— Problem requirements —
Whenever the word "mycompany" appears in a line of the data below, copy that line.

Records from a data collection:
────────

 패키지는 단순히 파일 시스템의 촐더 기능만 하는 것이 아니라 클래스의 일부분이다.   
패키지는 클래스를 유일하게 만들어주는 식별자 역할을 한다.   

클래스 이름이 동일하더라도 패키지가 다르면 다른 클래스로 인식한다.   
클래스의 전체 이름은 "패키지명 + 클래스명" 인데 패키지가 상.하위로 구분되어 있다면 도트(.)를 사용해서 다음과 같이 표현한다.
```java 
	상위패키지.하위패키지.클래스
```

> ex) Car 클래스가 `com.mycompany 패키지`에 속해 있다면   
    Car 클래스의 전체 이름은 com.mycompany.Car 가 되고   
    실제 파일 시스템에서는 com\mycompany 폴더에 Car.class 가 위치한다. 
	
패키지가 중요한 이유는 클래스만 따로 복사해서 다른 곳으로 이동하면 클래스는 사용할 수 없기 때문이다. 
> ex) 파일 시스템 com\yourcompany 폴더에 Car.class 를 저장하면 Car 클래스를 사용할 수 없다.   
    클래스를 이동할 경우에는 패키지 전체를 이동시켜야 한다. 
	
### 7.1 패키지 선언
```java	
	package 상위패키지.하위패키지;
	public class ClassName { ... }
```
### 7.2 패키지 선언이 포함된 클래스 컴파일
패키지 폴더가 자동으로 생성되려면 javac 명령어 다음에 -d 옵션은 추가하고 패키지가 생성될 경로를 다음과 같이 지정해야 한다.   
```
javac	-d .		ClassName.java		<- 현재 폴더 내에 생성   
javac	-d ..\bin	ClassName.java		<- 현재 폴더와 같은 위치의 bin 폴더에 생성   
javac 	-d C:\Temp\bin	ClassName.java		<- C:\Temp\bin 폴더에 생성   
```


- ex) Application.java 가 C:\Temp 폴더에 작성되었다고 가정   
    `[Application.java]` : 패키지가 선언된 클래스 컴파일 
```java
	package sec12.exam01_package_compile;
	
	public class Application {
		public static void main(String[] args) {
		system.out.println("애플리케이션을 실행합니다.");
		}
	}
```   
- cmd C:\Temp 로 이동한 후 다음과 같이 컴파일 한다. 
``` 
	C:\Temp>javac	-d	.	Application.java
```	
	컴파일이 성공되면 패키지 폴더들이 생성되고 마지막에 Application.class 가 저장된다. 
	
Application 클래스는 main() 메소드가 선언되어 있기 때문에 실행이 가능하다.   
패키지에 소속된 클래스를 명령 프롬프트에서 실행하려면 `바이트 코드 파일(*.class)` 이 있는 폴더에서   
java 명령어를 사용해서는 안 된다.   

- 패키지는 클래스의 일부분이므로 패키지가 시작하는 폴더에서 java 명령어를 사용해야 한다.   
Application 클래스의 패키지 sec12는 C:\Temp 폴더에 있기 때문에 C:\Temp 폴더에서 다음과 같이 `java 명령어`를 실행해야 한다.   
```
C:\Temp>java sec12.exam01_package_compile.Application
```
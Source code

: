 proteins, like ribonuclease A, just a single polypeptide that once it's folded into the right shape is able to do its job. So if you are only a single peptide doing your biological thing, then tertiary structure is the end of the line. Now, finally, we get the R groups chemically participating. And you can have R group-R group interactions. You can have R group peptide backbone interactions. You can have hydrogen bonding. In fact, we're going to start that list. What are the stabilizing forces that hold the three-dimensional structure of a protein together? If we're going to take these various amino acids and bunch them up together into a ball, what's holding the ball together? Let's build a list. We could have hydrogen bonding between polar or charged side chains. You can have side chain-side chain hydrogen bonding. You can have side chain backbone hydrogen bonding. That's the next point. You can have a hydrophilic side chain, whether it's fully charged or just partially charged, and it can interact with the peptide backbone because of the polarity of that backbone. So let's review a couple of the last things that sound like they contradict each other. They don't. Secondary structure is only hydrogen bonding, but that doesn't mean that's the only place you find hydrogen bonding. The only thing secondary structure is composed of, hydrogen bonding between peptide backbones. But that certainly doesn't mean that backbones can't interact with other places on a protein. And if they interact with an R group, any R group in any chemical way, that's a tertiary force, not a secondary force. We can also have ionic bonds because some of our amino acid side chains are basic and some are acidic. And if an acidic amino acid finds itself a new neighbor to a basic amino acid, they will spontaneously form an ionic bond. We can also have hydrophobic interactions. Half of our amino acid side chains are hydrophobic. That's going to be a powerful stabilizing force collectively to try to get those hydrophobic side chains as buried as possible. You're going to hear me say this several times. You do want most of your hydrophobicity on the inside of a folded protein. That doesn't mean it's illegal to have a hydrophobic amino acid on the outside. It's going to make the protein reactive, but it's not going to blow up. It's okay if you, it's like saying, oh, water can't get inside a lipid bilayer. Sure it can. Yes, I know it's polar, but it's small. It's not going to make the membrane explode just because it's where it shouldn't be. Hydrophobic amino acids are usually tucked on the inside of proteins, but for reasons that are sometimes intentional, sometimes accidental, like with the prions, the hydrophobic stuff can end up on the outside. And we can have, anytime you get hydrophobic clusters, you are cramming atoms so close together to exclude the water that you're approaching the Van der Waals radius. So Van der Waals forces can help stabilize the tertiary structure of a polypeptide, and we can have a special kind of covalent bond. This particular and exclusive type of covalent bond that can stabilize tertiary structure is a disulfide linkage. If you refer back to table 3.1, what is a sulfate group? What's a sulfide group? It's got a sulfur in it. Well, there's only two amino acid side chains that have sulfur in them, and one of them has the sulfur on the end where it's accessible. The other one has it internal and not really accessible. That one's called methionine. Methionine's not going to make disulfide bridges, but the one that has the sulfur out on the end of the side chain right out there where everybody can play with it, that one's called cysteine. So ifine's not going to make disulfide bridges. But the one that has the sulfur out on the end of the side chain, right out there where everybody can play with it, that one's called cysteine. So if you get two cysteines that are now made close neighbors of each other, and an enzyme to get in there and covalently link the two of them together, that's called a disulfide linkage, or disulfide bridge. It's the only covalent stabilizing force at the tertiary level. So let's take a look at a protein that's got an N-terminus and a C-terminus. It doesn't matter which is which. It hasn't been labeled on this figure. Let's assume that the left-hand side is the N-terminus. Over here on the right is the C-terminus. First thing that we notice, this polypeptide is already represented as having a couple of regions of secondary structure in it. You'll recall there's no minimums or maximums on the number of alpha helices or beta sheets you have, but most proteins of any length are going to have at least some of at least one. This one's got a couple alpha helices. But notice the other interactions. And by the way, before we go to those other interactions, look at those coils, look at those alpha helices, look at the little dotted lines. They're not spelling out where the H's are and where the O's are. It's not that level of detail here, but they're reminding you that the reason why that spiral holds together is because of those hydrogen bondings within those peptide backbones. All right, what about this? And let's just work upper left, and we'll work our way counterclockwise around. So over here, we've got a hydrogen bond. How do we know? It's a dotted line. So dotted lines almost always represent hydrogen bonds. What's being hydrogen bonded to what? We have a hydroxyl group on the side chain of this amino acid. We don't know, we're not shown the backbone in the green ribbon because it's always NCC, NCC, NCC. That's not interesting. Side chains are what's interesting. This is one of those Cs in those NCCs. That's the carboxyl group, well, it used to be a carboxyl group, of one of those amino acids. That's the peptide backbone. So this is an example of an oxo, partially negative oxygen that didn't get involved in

────────

— Exercise answer —
> ex) Car 클래스가 `com.mycompany 패키지`에 속해 있다면   
    Car 클래스의 전체 이름은 com.mycompany.Car 가 되고   
    실제 파일 시스템에서는 com\mycompany 폴더에 Car.class 가 위치한다. 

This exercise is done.